Pacquiao, was not about to contest his tax liability in the court, but before the adoring media and their corrupt practitioners, – hoping perhaps that with his celebrity status, he could browbeat and terrify the BIR and let him have his way in this high profile beef with the government — after all he had pummeled his previous adversaries with superlative ferocity in the ring. He could do the same in the political ring, so he hopes.
But BIR however, could do a Marquez right hook and floor him down for a couple of minutes on the canvass to restore him back to sanity.
Despite his immersion to Christian values, our champ appears to be a total stranger to the third beatitude:
“Blessed are the meek: for they shall inherit the earth.”

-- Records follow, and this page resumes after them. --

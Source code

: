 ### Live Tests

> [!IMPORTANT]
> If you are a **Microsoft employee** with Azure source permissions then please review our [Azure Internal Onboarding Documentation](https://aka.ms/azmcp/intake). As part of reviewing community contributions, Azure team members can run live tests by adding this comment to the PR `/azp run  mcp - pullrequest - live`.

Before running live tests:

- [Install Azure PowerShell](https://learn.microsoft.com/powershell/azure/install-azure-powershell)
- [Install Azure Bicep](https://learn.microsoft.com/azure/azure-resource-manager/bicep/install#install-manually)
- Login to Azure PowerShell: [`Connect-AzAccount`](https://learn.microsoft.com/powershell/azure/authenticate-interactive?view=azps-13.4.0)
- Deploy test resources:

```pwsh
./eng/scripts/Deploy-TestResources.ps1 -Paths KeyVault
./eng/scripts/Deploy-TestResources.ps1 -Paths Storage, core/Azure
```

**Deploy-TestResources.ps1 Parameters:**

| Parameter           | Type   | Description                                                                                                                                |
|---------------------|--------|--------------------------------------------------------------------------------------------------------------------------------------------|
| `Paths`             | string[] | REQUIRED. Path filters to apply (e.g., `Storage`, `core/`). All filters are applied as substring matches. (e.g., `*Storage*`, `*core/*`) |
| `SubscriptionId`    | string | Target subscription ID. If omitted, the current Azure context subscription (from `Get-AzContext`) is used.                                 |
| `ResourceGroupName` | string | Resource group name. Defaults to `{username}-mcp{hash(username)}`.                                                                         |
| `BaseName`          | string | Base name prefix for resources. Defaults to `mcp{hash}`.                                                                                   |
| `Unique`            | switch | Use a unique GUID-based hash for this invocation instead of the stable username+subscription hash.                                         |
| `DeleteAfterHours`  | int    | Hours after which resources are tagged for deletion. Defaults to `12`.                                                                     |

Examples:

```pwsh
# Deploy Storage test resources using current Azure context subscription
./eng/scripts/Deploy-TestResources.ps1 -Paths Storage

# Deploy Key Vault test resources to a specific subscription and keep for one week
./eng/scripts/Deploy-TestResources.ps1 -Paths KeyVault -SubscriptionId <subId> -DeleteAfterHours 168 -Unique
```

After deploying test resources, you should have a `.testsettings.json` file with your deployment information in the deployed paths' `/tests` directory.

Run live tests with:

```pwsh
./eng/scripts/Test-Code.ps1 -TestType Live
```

You could not have said it more accurately! Media people are corrupt & irresponsible! Sometimes, only the kind of you brungs sanity in this nation! Gov’t officials, senatongs & tongressmen, media, bysinessmen, Justices are all the same – greedy & corrupt@
Are you a tax expert or just a crab? Instead of speculating this and that and comparing this and that, why not educate us how tax is caculated for MP case. If you ever seen papers of MP regarding his tax, can you post them too. You just make me sick with your useless article
You missed the point. They bellyache for a P1.2 million frozen bank account as if they will starve because of this.
@C. What a ridiculous comment. Everyone has an obligation to pay the government. This has been misinterpreted in the main by one sided media. A tax cheat is just as bad as a PDAF cheat, assuming guilt can be proven.
Educate yourself. One very clear and concise view was written today:
http://opinion.inquirer.net/66419/more-and-more-like-a-trapo
Thanks P… I try always to be fair and my article is as objective as Ms. Monsod article.